The diverse studies discussed above shed light on roles of TFs during the different stages of pancreatic development. Some of these TFs may have roles in a specific time point of the differentiation. Focusing on that exact step may be crucial to understanding the effects of a gene mutation. A mutation in PDX1, for example, was shown to affect the cells only at the terminal stage of differentiation (42). In contrast, mutations in HNF4A were found to alter foregut formation (29) and affect posterior foregut genes (30). Although insulin expression was reduced in mutant HNF4A pancreatic β-like cells in one study (29), in another, similar cells did not functionally differ from control cells (28). It is possible that compensatory mechanisms overcome the mutation and enable the mutant cells to fully or partially differentiate towards β-like cells. Such compensatory mechanism was shown for cells carrying mutations in HNF1B, where the mutant protein caused a possible direct upregulation of HNF1B itself and of HLXB9, and indirect upregulation of PDX1 and other early pancreatic genes (38). HNF genes, including HNF4A, HNF1A and HNF1B are known to cross-regulate each other during pancreas development (44), and may cause the upregulation of shared targets when one of them is mutated. It is also likely that the variability of differentiation protocols used in different studies influence the final outcome (45)—highlighting the need for a uniform, efficient differentiation protocol, from the pluripotent stage to β cells.

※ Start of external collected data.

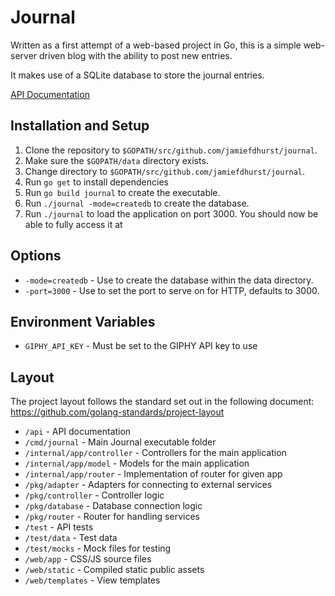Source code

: # Journal

Written as a first attempt of a web-based project in Go, this is a simple web-
server driven blog with the ability to post new entries.

It makes use of a SQLite database to store the journal entries.

[API Documentation](api/README.md)

## Installation and Setup

1. Clone the repository to `$GOPATH/src/github.com/jamiefdhurst/journal`.
2. Make sure the `$GOPATH/data` directory exists.
3. Change directory to `$GOPATH/src/github.com/jamiefdhurst/journal`.
4. Run `go get` to install dependencies
5. Run `go build journal` to create the executable.
6. Run `./journal -mode=createdb` to create the database.
7. Run `./journal` to load the application on port 3000. You should now be able
    to fully access it at [](http://localhost:3000)

## Options

* `-mode=createdb` - Use to create the database within the data directory.
* `-port=3000` - Use to set the port to serve on for HTTP, defaults to 3000.

## Environment Variables

* `GIPHY_API_KEY` - Must be set to the GIPHY API key to use

## Layout

The project layout follows the standard set out in the following document:
https://github.com/golang-standards/project-layout

* `/api` - API documentation
* `/cmd/journal` - Main Journal executable folder
* `/internal/app/controller` - Controllers for the main application
* `/internal/app/model` - Models for the main application
* `/internal/app/router` - Implementation of router for given app
* `/pkg/adapter` - Adapters for connecting to external services
* `/pkg/controller` - Controller logic
* `/pkg/database` - Database connection logic
* `/pkg/router` - Router for handling services
* `/test` - API tests
* `/test/data` - Test data
* `/test/mocks` - Mock files for testing
* `/web/app` - CSS/JS source files
* `/web/static` - Compiled static public assets
* `/web/templates` - View templates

Within each of the 14 known genes causing MODY, various mutations have been identified. The vast majority of MODY mutations are heterozygous, however, in some of the MODY genes a biallelic mutation may occur, usually leading to a more severe phenotype. Homozygous mutations in GCG, PDX1, ABCC8, and KCNJ11 cause permanent or transient neonatal diabetes, as well as pancreatic agenesis (as is the case in PDX1) or neurological abnormalities (in NEUROD1) (6, 9). MODY models in iPSCs were only generated from heterozygous patients, but gene editing using CRISPR/Cas9 studies generated homozygous cells that showed some differences from their heterozygous parallels. For example, cells homozygous for the P33T mutation in PDX1 gene showed impairment in pancreatic differentiation to a much higher extent than the heterozygous cells (42). HNF1A homozygous mutants showed lower insulin levels than the heterozygous upon differentiation while heterozygous mutation affected the cellular respiration more than the homozygous knock-out mutation (19).

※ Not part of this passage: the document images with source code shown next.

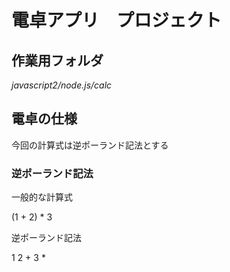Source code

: # 電卓アプリ　プロジェクト

## 作業用フォルダ

*javascript2/node.js/calc*

## 電卓の仕様

今回の計算式は逆ポーランド記法とする

### 逆ポーランド記法

一般的な計算式

(1 + 2) * 3

逆ポーランド記法

1 2 + 3 *
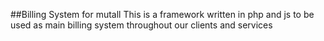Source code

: ##Billing System for mutall
This is a framework written in php and js to be used as main billing system throughout our clients and services


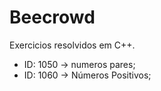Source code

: # Beecrowd
Exercicios resolvidos em C++.

<ul>
    <li>ID: 1050 -> numeros pares;</li>
    <li>ID: 1060 -> Números Positivos;</li>
</ul>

Since MODY disorders are typically characterized by heterozygous mutations, and symptoms of patients with homozygous mutations are distinct, it is hypothesized that a dosage dependent mechanism underlies MODY genes’ mode of action. One such dosage dependent model is haploinsufficiency (29, 33, 36, 37, 41). Thus, in a patient with heterozygous mutation, only one allele forms the gene product which is not enough for the normal function of the protein. The mechanisms underlying haploinsufficiency are varied and include threshold requirement of protein amount (i.e. in the case of TF that has to bind multiple sites of the DNA), or imbalanced stoichiometry of multi subunits complexes (46). Understanding the exact mechanism of action is important for future therapeutic purposes. While some haploinsufficiency genes are dosage sensitive and their upregulation may be toxic (46, 47), in other cases, activation of the normal allele transcription may rescue the haploinsufficiency disease symptoms (48).

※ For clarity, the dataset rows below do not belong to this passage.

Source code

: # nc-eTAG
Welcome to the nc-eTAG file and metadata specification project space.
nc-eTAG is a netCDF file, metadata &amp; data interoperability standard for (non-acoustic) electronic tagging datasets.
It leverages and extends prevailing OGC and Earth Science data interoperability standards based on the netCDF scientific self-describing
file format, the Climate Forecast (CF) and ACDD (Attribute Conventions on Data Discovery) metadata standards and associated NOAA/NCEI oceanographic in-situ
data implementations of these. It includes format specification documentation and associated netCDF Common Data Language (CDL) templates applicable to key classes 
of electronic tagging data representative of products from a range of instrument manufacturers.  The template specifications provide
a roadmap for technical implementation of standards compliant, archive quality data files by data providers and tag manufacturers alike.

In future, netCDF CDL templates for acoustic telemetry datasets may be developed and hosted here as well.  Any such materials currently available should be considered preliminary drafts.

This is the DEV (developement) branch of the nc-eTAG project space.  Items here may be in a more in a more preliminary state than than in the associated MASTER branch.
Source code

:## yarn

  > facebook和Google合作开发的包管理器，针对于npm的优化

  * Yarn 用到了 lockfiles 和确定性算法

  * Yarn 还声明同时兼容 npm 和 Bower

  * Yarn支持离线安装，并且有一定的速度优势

MODY symptoms are affected not only from the mono or biallelic expression of a mutation, but also from the specific type of mutation, even within the same gene. Hence, specific mutations in a gene can cause MODY, while other mutations in the same gene can cause other types of disease. Permanent neonatal diabetes can be caused by mutations in INS and KCNJ11 genes, while other mutations in these genes will cause MODY10 and MODY13, respectively, with symptoms presenting only later in life; congenital hyperinsulinism can be caused by mutations in ABCC8, KCNJ11, GCK, HNF1A, and HNF4A genes, the same genes that, when harboring different mutations, cause MODY12, MODY13, MODY2, MODY3, and MODY1, respectively (9, 49, 50). Even within patients with the same type of MODY, symptoms and cellular gene profiling may be different due to different types of mutations. For example, cells carrying P33T mutation in PDX1 show lower levels of PDX1, NKX6.1 and C-peptide than cells carrying C18R mutation in the same gene (42).

Although generating a specific heterozygous mutation may be technically challenging (51), these observations highlight the need to model the exact type and location of a mutation, especially when using gene editing.

Challenges of PSC Based Maturity Onset Diabetes of the Young Modeling

Using hPSCs for disease modeling, specifically monogenic developmental diseases such as MODY, have great benefits (52). In the case of MODY, one of the most important reasons to use hPSCs is the lack of appropriate animal models that recapitulate the human diabetic phenotypes (13). Furthermore, using hPSCs enables studying the complex pancreatic developmental process and assessing the effects of different mutations on its progress. This cannot be achieved using adult, differentiated tissues. However, when modeling a disease using hPSC, there are several issues one should consider (Figure 1).

Genomic Aberrations

Since hPSCs are cultured and passaged in vitro, and iPSCs are going through the clonal process of reprogramming; they are prone to gain genomic aberrations. Such aberrations include large chromosomal aberrations, sub-chromosomal aberrations, copy number variations (CNVs), and point mutations (53, 54). These changes in genome content may affect the differentiation performance and global gene expression (55).

Although a normal karyotype is validated in all MODY iPSC models, usually by Giemsa band staining, in order to avoid clones containing large chromosomal gains or deletions, smaller mutations are more difficult to identify. Of note, it was found that hPSCs bear CNV hot spots, mainly on chromosomes 1, 12, 17q, 20q, and X (56). This finding may be crucial when modeling genes located within these genomic loci. These genes include HNF4A, located on chromosome 20q13, HNF1A on chromosome 12q24, and HNF1B on chromosome 17q12.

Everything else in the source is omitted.